Omitting all pictures, retype the entries below exactly as given.

== RECORDS PROVIDED

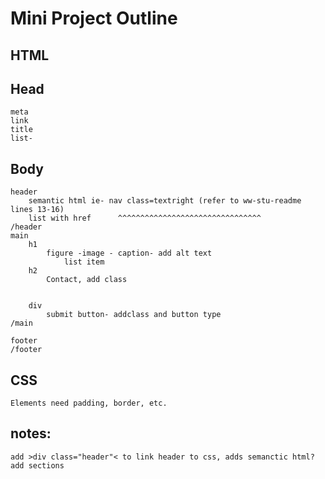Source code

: # Mini Project Outline

## HTML

## Head
    meta
    link
    title
    list- 

## Body
    header
        semantic html ie- nav class=textright (refer to ww-stu-readme lines 13-16)
        list with href      ^^^^^^^^^^^^^^^^^^^^^^^^^^^^^^^^
    /header
    main
        h1
            figure -image - caption- add alt text
                list item
        h2 
            Contact, add class
        
            
        div
            submit button- addclass and button type
    /main

    footer
    /footer



## CSS

    Elements need padding, border, etc.

## notes:
    add >div class="header"< to link header to css, adds semanctic html?
    add sections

====

** EXPECTED ANSWER **
Source code

: # Mini Project Outline

## HTML

## Head
    meta
    link
    title
    list- 

## Body
    header
        semantic html ie- nav class=textright (refer to ww-stu-readme lines 13-16)
        list with href      ^^^^^^^^^^^^^^^^^^^^^^^^^^^^^^^^
    /header
    main
        h1
            figure -image - caption- add alt text
                list item
        h2 
            Contact, add class
        
            
        div
            submit button- addclass and button type
    /main

    footer
    /footer



## CSS

    Elements need padding, border, etc.

## notes:
    add >div class="header"< to link header to css, adds semanctic html?
    add sections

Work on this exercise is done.